CERPEN "SEMPAT ASING"
Sempat Asing
Melinda Vivia Anabella
Devan, Naya dan Mely. Tiga orang sahabat yang hampir setiap hari selalu bersama-sama. Rumah kami bertiga saling berdekatan satu sama lain. Bisa dibilang kami adalah tetangga. Umur Devan satu tahun lebih muda dari aku dan Naya. Meskipun ada perbedaan usia, tetapi kami tetap bersahabat tanpa mempermasalahkan hal itu. Setiap hari, kami saling tunggu menunggu untuk berangkat sekolah bersama. Kami pergi ke sekolah menaiki sepeda. Ya, karena waktu itu kami masih duduk di bangku SD.
Saat itu aku dan Naya duduk di kelas 3, sedangkan Devan masih duduk dikelas 2. Saat pulang sekolah, kami bertiga pulang ke rumah masing-masing untuk beristirahat dan akan bertemu kembali pada sore hari ketika mengaji. Jam 3 sore, aku berangkat menuju tempat dimana biasanya aku mengaji bersama teman-teman termasuk Devan dan Naya.
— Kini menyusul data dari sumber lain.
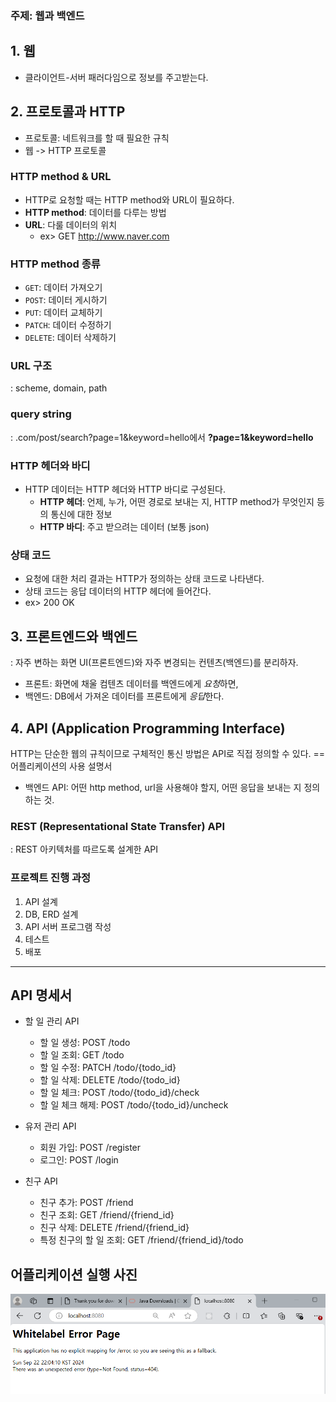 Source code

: ### 주제: 웹과 백엔드

## 1. 웹

- 클라이언트-서버 패러다임으로 정보를 주고받는다.

## 2. 프로토콜과 HTTP

- 프로토콜: 네트워크를 할 때 필요한 규칙
- 웹 -> HTTP 프로토콜

### HTTP method & URL

- HTTP로 요청할 때는 HTTP method와 URL이 필요하다.
- **HTTP method**: 데이터를 다루는 방법
- **URL**: 다룰 데이터의 위치
  - ex> GET http://www.naver.com

### HTTP method 종류

- `GET`: 데이터 가져오기
- `POST`: 데이터 게시하기
- `PUT`: 데이터 교체하기
- `PATCH`: 데이터 수정하기
- `DELETE`: 데이터 삭제하기

### URL 구조

: scheme, domain, path

### query string

: .com/post/search?page=1&keyword=hello에서 **?page=1&keyword=hello**

### HTTP 헤더와 바디

- HTTP 데이터는 HTTP 헤더와 HTTP 바디로 구성된다.
  - **HTTP 헤더**: 언제, 누가, 어떤 경로로 보내는 지, HTTP method가 무엇인지 등의 통신에 대한 정보
  - **HTTP 바디**: 주고 받으려는 데이터 (보통 json)

### 상태 코드

- 요청에 대한 처리 결과는 HTTP가 정의하는 상태 코드로 나타낸다.
- 상태 코드는 응답 데이터의 HTTP 헤더에 들어간다.
- ex> 200 OK

## 3. 프론트엔드와 백엔드

: 자주 변하는 화면 UI(프론트엔드)와 자주 변경되는 컨텐츠(백엔드)를 분리하자.

- 프론트: 화면에 채울 컴텐츠 데이터를 백엔드에게 *요청*하면,
- 백엔드: DB에서 가져온 데이터를 프론트에게 *응답*한다.

## 4. API (Application Programming Interface)

HTTP는 단순한 웹의 규칙이므로 구체적인 통신 방법은 API로 직접 정의할 수 있다.
== 어플리케이션의 사용 설명서

- 백엔드 API: 어떤 http method, url을 사용해야 할지, 어떤 응답을 보내는 지 정의하는 것.

### REST (Representational State Transfer) API

: REST 아키텍처를 따르도록 설계한 API

### 프로젝트 진행 과정

1. API 설계
2. DB, ERD 설계
3. API 서버 프로그램 작성
4. 테스트
5. 배포

---

## API 명세서

- 할 일 관리 API

  - 할 일 생성: POST /todo
  - 할 일 조회: GET /todo
  - 할 일 수정: PATCH /todo/{todo_id}
  - 할 일 삭제: DELETE /todo/{todo_id}
  - 할 일 체크: POST /todo/{todo_id}/check
  - 할 일 체크 해제: POST /todo/{todo_id}/uncheck

- 유저 관리 API

  - 회원 가입: POST /register
  - 로그인: POST /login

- 친구 API
  - 친구 추가: POST /friend
  - 친구 조회: GET /friend/{friend_id}
  - 친구 삭제: DELETE /friend/{friend_id}
  - 특정 친구의 할 일 조회: GET /friend/{friend_id}/todo

## 어플리케이션 실행 사진

![alt text](image.png)
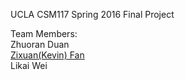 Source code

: UCLA CSM117 Spring 2016 Final Project  

Team Members:  
Zhuoran Duan  
[Zixuan(Kevin) Fan](kfaninc.com)  
Likai Wei  


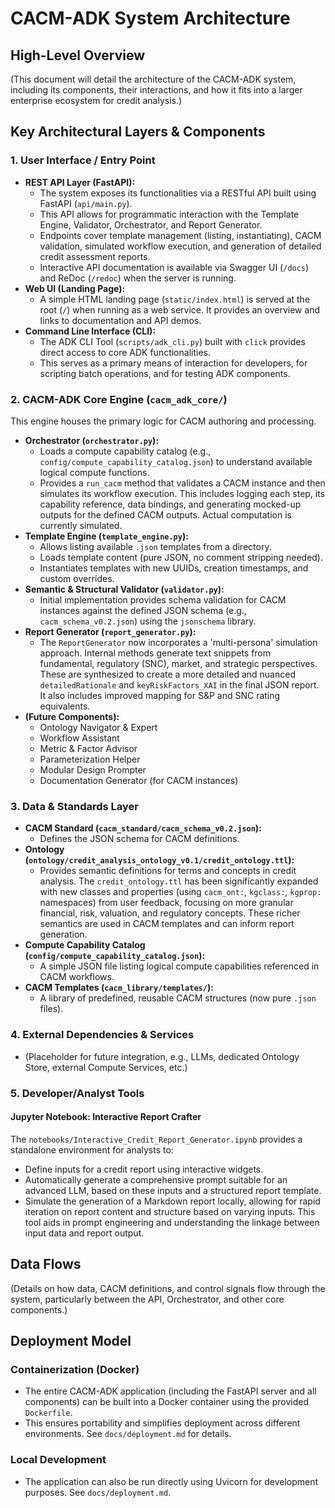 # CACM-ADK System Architecture

## High-Level Overview

(This document will detail the architecture of the CACM-ADK system, including its components, their interactions, and how it fits into a larger enterprise ecosystem for credit analysis.)

## Key Architectural Layers & Components

### 1. User Interface / Entry Point
*   **REST API Layer (FastAPI):**
    *   The system exposes its functionalities via a RESTful API built using FastAPI (`api/main.py`).
    *   This API allows for programmatic interaction with the Template Engine, Validator, Orchestrator, and Report Generator.
    *   Endpoints cover template management (listing, instantiating), CACM validation, simulated workflow execution, and generation of detailed credit assessment reports.
    *   Interactive API documentation is available via Swagger UI (`/docs`) and ReDoc (`/redoc`) when the server is running.
*   **Web UI (Landing Page):**
    *   A simple HTML landing page (`static/index.html`) is served at the root (`/`) when running as a web service. It provides an overview and links to documentation and API demos.
*   **Command Line Interface (CLI):**
    *   The ADK CLI Tool (`scripts/adk_cli.py`) built with `click` provides direct access to core ADK functionalities.
    *   This serves as a primary means of interaction for developers, for scripting batch operations, and for testing ADK components.

### 2. CACM-ADK Core Engine (`cacm_adk_core/`)
This engine houses the primary logic for CACM authoring and processing.
*   **Orchestrator (`orchestrator.py`):**
    *   Loads a compute capability catalog (e.g., `config/compute_capability_catalog.json`) to understand available logical compute functions.
    *   Provides a `run_cacm` method that validates a CACM instance and then simulates its workflow execution. This includes logging each step, its capability reference, data bindings, and generating mocked-up outputs for the defined CACM outputs. Actual computation is currently simulated.
*   **Template Engine (`template_engine.py`):**
    *   Allows listing available `.json` templates from a directory.
    *   Loads template content (pure JSON, no comment stripping needed).
    *   Instantiates templates with new UUIDs, creation timestamps, and custom overrides.
*   **Semantic & Structural Validator (`validator.py`):**
    *   Initial implementation provides schema validation for CACM instances against the defined JSON schema (e.g., `cacm_schema_v0.2.json`) using the `jsonschema` library.
*   **Report Generator (`report_generator.py`):**
    *   The `ReportGenerator` now incorporates a 'multi-persona' simulation approach. Internal methods generate text snippets from fundamental, regulatory (SNC), market, and strategic perspectives. These are synthesized to create a more detailed and nuanced `detailedRationale` and `keyRiskFactors_XAI` in the final JSON report. It also includes improved mapping for S&P and SNC rating equivalents.
*   **(Future Components):**
    *   Ontology Navigator & Expert
    *   Workflow Assistant
    *   Metric & Factor Advisor
    *   Parameterization Helper
    *   Modular Design Prompter
    *   Documentation Generator (for CACM instances)

### 3. Data & Standards Layer
*   **CACM Standard (`cacm_standard/cacm_schema_v0.2.json`):**
    *   Defines the JSON schema for CACM definitions.
*   **Ontology (`ontology/credit_analysis_ontology_v0.1/credit_ontology.ttl`):**
    *   Provides semantic definitions for terms and concepts in credit analysis. The `credit_ontology.ttl` has been significantly expanded with new classes and properties (using `cacm_ont:`, `kgclass:`, `kgprop:` namespaces) from user feedback, focusing on more granular financial, risk, valuation, and regulatory concepts. These richer semantics are used in CACM templates and can inform report generation.
*   **Compute Capability Catalog (`config/compute_capability_catalog.json`):**
    *   A simple JSON file listing logical compute capabilities referenced in CACM workflows.
*   **CACM Templates (`cacm_library/templates/`):**
    *   A library of predefined, reusable CACM structures (now pure `.json` files).

### 4. External Dependencies & Services
*   (Placeholder for future integration, e.g., LLMs, dedicated Ontology Store, external Compute Services, etc.)

### 5. Developer/Analyst Tools
#### Jupyter Notebook: Interactive Report Crafter
The `notebooks/Interactive_Credit_Report_Generator.ipynb` provides a standalone environment for analysts to:
*   Define inputs for a credit report using interactive widgets.
*   Automatically generate a comprehensive prompt suitable for an advanced LLM, based on these inputs and a structured report template.
*   Simulate the generation of a Markdown report locally, allowing for rapid iteration on report content and structure based on varying inputs.
This tool aids in prompt engineering and understanding the linkage between input data and report output.

## Data Flows
(Details on how data, CACM definitions, and control signals flow through the system, particularly between the API, Orchestrator, and other core components.)

## Deployment Model

### Containerization (Docker)
*   The entire CACM-ADK application (including the FastAPI server and all components) can be built into a Docker container using the provided `Dockerfile`.
*   This ensures portability and simplifies deployment across different environments. See `docs/deployment.md` for details.

### Local Development
*   The application can also be run directly using Uvicorn for development purposes. See `docs/deployment.md`.
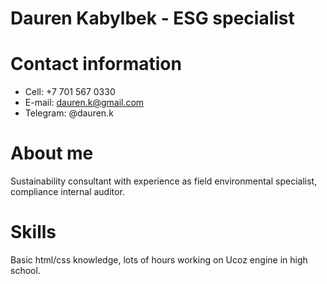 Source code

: # Dauren Kabylbek - ESG specialist
# Contact information
* Cell: +7 701 567 0330
* E-mail: dauren.k@gmail.com
* Telegram: @dauren.k
# About me
Sustainability consultant with experience as field environmental specialist, compliance internal auditor.
# Skills
Basic html/css knowledge, lots of hours working on Ucoz engine in high school.
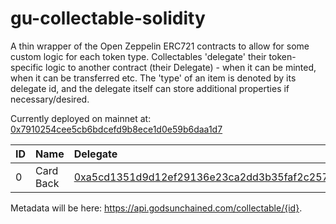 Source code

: 
# gu-collectable-solidity

A thin wrapper of the Open Zeppelin ERC721 contracts to allow for some custom logic for each token type. Collectables 'delegate' their token-specific logic to another contract (their Delegate) - when it can be minted, when it can be transferred etc. The 'type' of an item is denoted by its delegate id, and the delegate itself can store additional properties if necessary/desired.

Currently deployed on mainnet at: [0x7910254cee5cb6bdcefd9b8ece1d0e59b6daa1d7](https://etherscan.io/address/0x7910254cee5cb6bdcefd9b8ece1d0e59b6daa1d7)

| ID | Name | Delegate |
|:---|:----|:-----|
| 0 | Card Back | [0xa5cd1351d9d12ef29136e23ca2dd3b35faf2c257](https://etherscan.io/address/0xa5cd1351d9d12ef29136e23ca2dd3b35faf2c257) |

Metadata will be here: https://api.godsunchained.com/collectable/{id}.

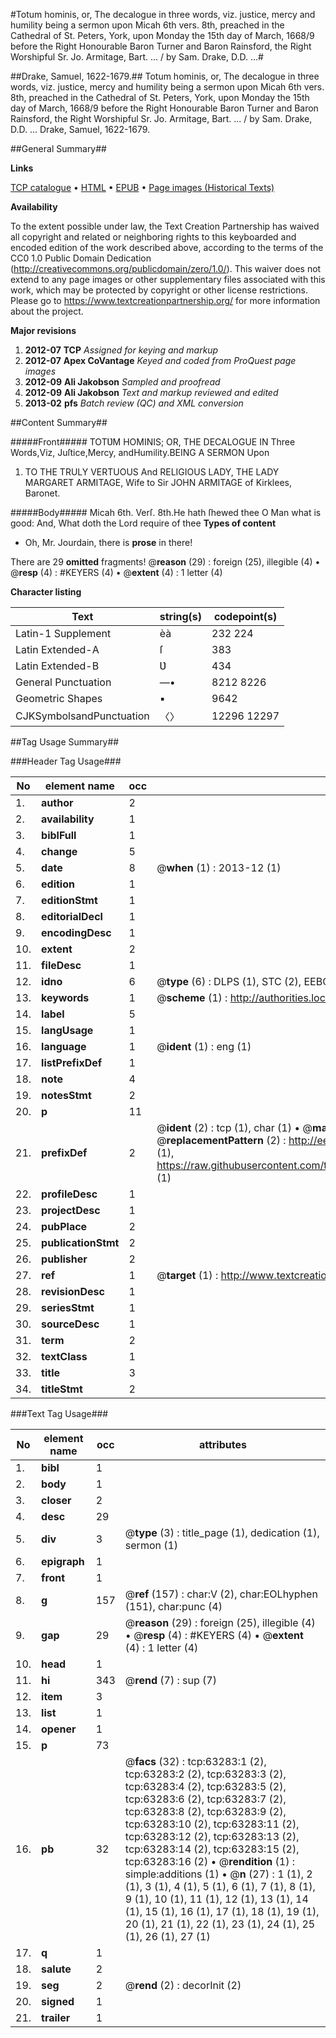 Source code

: #Totum hominis, or, The decalogue in three words, viz. justice, mercy and humility being a sermon upon Micah 6th vers. 8th,  preached in the Cathedral of St. Peters, York, upon Monday the 15th day of March, 1668/9 before the Right Honourable Baron Turner and Baron Rainsford, the Right Worshipful Sr. Jo. Armitage, Bart. ... / by Sam. Drake, D.D. ...#

##Drake, Samuel, 1622-1679.##
Totum hominis, or, The decalogue in three words, viz. justice, mercy and humility being a sermon upon Micah 6th vers. 8th,  preached in the Cathedral of St. Peters, York, upon Monday the 15th day of March, 1668/9 before the Right Honourable Baron Turner and Baron Rainsford, the Right Worshipful Sr. Jo. Armitage, Bart. ... / by Sam. Drake, D.D. ...
Drake, Samuel, 1622-1679.

##General Summary##

**Links**

[TCP catalogue](http://www.ota.ox.ac.uk/tcp/)  • 
[HTML](http://tei.it.ox.ac.uk/tcp/Texts-HTML/free/A36/A36518.html)  • 
[EPUB](http://tei.it.ox.ac.uk/tcp/Texts-EPUB/free/A36/A36518.epub) • 
[Page images (Historical Texts)](https://historicaltexts.jisc.ac.uk/eebo-12562882e)

**Availability**

To the extent possible under law, the Text Creation Partnership has waived all copyright and related or neighboring rights to this keyboarded and encoded edition of the work described above, according to the terms of the CC0 1.0 Public Domain Dedication (http://creativecommons.org/publicdomain/zero/1.0/). This waiver does not extend to any page images or other supplementary files associated with this work, which may be protected by copyright or other license restrictions. Please go to https://www.textcreationpartnership.org/ for more information about the project.

**Major revisions**

1. __2012-07__ __TCP__ *Assigned for keying and markup*
1. __2012-07__ __Apex CoVantage__ *Keyed and coded from ProQuest page images*
1. __2012-09__ __Ali Jakobson__ *Sampled and proofread*
1. __2012-09__ __Ali Jakobson__ *Text and markup reviewed and edited*
1. __2013-02__ __pfs__ *Batch review (QC) and XML conversion*

##Content Summary##

#####Front#####
TOTƲM HOMINIS; OR, THE DECALOGUE IN Three Words,Viz,
Juſtice,Mercy, andHumility.BEING A SERMON Upon 
1. TO THE TRULY VERTUOUS And RELIGIOUS LADY, THE LADY MARGARET ARMITAGE, Wife to Sir JOHN ARMITAGE of Kirklees, Baronet.

#####Body#####
Micah 6th. Verſ. 8th.He hath ſhewed thee O Man what is good: And, What doth the Lord require of thee
**Types of content**

  * Oh, Mr. Jourdain, there is **prose** in there!

There are 29 **omitted** fragments! 
 @__reason__ (29) : foreign (25), illegible (4)  •  @__resp__ (4) : #KEYERS (4)  •  @__extent__ (4) : 1 letter (4)

**Character listing**


|Text|string(s)|codepoint(s)|
|---|---|---|
|Latin-1 Supplement|èà|232 224|
|Latin Extended-A|ſ|383|
|Latin Extended-B|Ʋ|434|
|General Punctuation|—•|8212 8226|
|Geometric Shapes|▪|9642|
|CJKSymbolsandPunctuation|〈〉|12296 12297|

##Tag Usage Summary##

###Header Tag Usage###

|No|element name|occ|attributes|
|---|---|---|---|
|1.|__author__|2||
|2.|__availability__|1||
|3.|__biblFull__|1||
|4.|__change__|5||
|5.|__date__|8| @__when__ (1) : 2013-12 (1)|
|6.|__edition__|1||
|7.|__editionStmt__|1||
|8.|__editorialDecl__|1||
|9.|__encodingDesc__|1||
|10.|__extent__|2||
|11.|__fileDesc__|1||
|12.|__idno__|6| @__type__ (6) : DLPS (1), STC (2), EEBO-CITATION (1), OCLC (1), VID (1)|
|13.|__keywords__|1| @__scheme__ (1) : http://authorities.loc.gov/ (1)|
|14.|__label__|5||
|15.|__langUsage__|1||
|16.|__language__|1| @__ident__ (1) : eng (1)|
|17.|__listPrefixDef__|1||
|18.|__note__|4||
|19.|__notesStmt__|2||
|20.|__p__|11||
|21.|__prefixDef__|2| @__ident__ (2) : tcp (1), char (1)  •  @__matchPattern__ (2) : ([0-9\-]+):([0-9IVX]+) (1), (.+) (1)  •  @__replacementPattern__ (2) : http://eebo.chadwyck.com/downloadtiff?vid=$1&page=$2 (1), https://raw.githubusercontent.com/textcreationpartnership/Texts/master/tcpchars.xml#$1 (1)|
|22.|__profileDesc__|1||
|23.|__projectDesc__|1||
|24.|__pubPlace__|2||
|25.|__publicationStmt__|2||
|26.|__publisher__|2||
|27.|__ref__|1| @__target__ (1) : http://www.textcreationpartnership.org/docs/. (1)|
|28.|__revisionDesc__|1||
|29.|__seriesStmt__|1||
|30.|__sourceDesc__|1||
|31.|__term__|2||
|32.|__textClass__|1||
|33.|__title__|3||
|34.|__titleStmt__|2||


###Text Tag Usage###

|No|element name|occ|attributes|
|---|---|---|---|
|1.|__bibl__|1||
|2.|__body__|1||
|3.|__closer__|2||
|4.|__desc__|29||
|5.|__div__|3| @__type__ (3) : title_page (1), dedication (1), sermon (1)|
|6.|__epigraph__|1||
|7.|__front__|1||
|8.|__g__|157| @__ref__ (157) : char:V (2), char:EOLhyphen (151), char:punc (4)|
|9.|__gap__|29| @__reason__ (29) : foreign (25), illegible (4)  •  @__resp__ (4) : #KEYERS (4)  •  @__extent__ (4) : 1 letter (4)|
|10.|__head__|1||
|11.|__hi__|343| @__rend__ (7) : sup (7)|
|12.|__item__|3||
|13.|__list__|1||
|14.|__opener__|1||
|15.|__p__|73||
|16.|__pb__|32| @__facs__ (32) : tcp:63283:1 (2), tcp:63283:2 (2), tcp:63283:3 (2), tcp:63283:4 (2), tcp:63283:5 (2), tcp:63283:6 (2), tcp:63283:7 (2), tcp:63283:8 (2), tcp:63283:9 (2), tcp:63283:10 (2), tcp:63283:11 (2), tcp:63283:12 (2), tcp:63283:13 (2), tcp:63283:14 (2), tcp:63283:15 (2), tcp:63283:16 (2)  •  @__rendition__ (1) : simple:additions (1)  •  @__n__ (27) : 1 (1), 2 (1), 3 (1), 4 (1), 5 (1), 6 (1), 7 (1), 8 (1), 9 (1), 10 (1), 11 (1), 12 (1), 13 (1), 14 (1), 15 (1), 16 (1), 17 (1), 18 (1), 19 (1), 20 (1), 21 (1), 22 (1), 23 (1), 24 (1), 25 (1), 26 (1), 27 (1)|
|17.|__q__|1||
|18.|__salute__|2||
|19.|__seg__|2| @__rend__ (2) : decorInit (2)|
|20.|__signed__|1||
|21.|__trailer__|1||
Saat jam menunjukkan pukul 5 sore, kegiatan mengaji kami sudah selesai dan kami pun pulang kembali ke rumah masing-masing. Tetapi, saat selesai salat magrib, biasanya kami berkumpul lagi di rumah Naya. Di sana kami bermain permainan tradisional karena pada saat itu masih belum punya handphone seperti sekarang. Biasanya kami memainkan permainan seperti petak umpet, congklak, engklek dan berbagai permainan tradisional lainnya.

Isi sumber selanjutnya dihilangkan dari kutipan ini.